研究課題
ロボットがありのままの人の活動環境で様々な作業を行うためには、人間と同様の形状をした等身大ヒューマノイドが、人間と同様に全身を用いて環境・物体・自己身体との接触を駆使して身体支持や物体操作を行う必要がある。そのためには、全身動作制御研究、物体マニピュレーション研究、タスクプランニング研究の分野を横断し身体・物体・タスクの操作を一体に計画・制御することが必要である。令和3年度は、このうちの全身動作制御に取り組んだ。身体の至る所の接触を認識するためには、数十~百kgの質量があるロボットの自重及び動的動作に伴う衝撃力に耐える丈夫さと、全身バランス維持や環境干渉回避のために身体のどの部位が環境に接触しているかを1センチメートル単位で把握する分解能を併せ持つ接触センサデバイスが必要である。本研究ではこれらの要求を解決する接触覚センサデバイスを開発し、国際会議 The 2022 IEEE/RSJ International Conference on Intelligent Robots and Systems (IROS 2022) に共著論文を投稿し、現在査読進行中である。また、視覚及び接触覚から得られた外界情報を用いて適応的に多点接触全身行動を行うために、幾何物理拘束の制約に基づく接触部位を限定しない全身行動制御システムを開発した。
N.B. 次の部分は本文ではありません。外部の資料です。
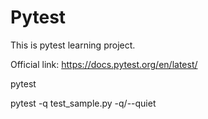 # Pytest
This is pytest learning project.

Official link:
https://docs.pytest.org/en/latest/

pytest

pytest -q test_sample.py
-q/--quiet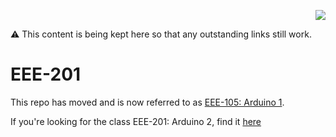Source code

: <p align="right">
    <img src="https://cdn.rawgit.com/ConstantinoSchillebeeckx/Techshop-EEE-201/master/TS_logo.png">
</p>

:warning: This content is being kept here so that any outstanding links still work.

# EEE-201
This repo has moved and is now referred to as [EEE-105: Arduino 1](https://github.com/techshop/EEE-105-Arduino-1).  

If you're looking for the class EEE-201: Arduino 2, find it [here](https://github.com/techshop/EEE-201-Arduino-2)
GUIからの操縦によって、実機の等身大ヒューマノイドJAXONが自らの視覚・力覚・接触覚に基づき適応的に多点接触全身行動を行うことが可能な全身行動制御システムを実現し、日本ロボット学会ヒューマノイドロボティクス研究専門委員会主催の「Humanoid Virtual Athletics Challenge 2021」にTeam Jaxonの一員として参加し、動力学シミュレーション環境内での等身大ヒューマノイドJAXONによる梯子上り行動の発表を行った。
3: やや遅れている
令和3年度の研究実施計画として、以下の2点を書いた。(1)日本の生活環境に多い狭い空間での活動のためには、足以外の身体部位を用いた身体支持や手以外の身体部位を用いた物体操作、あるいは環境との干渉回避が求められる。そのために、身体の至る所の接触を認識し適応的に行動することを可能にする全身触覚システムと全身制御器を開発する。(2)ロボットが環境や物体と適切にインタラクションするためには、ロボット‐物体‐環境間の接触の意味幾何物理構造をロボットが理解し、それによってもたらされる意味幾何物理拘束に応じた行動計画や制御が求められる。そのために、視覚を用いたセグメンテーションに加えてロボットが対象に作用したときの力覚・触覚・視覚情報の変化からロボット‐物体‐環境間の意味幾何物理構造の認識をオンラインで推定・更新する構造認識システムと、幾何物理拘束を数理モデルに変換しオンラインで利用する全身動作計画・制御器を開発する。上記2点に対する令和3年度の進捗状況の自己点検は、以下のとおりである。(1)については、全身触覚システムに用いる接触センサデバイスと接触覚を利用した全身制御器の開発を達成することができた。しかし、接触センサデバイスのロボットの全身への搭載は未達成である。(2)については、幾何物理拘束の制約に基づく全身動作生成・制御器の開発を達成することができた。しかし、意味幾何物理構造のロボットによる理解を行うための認識システムの開発は未達成である。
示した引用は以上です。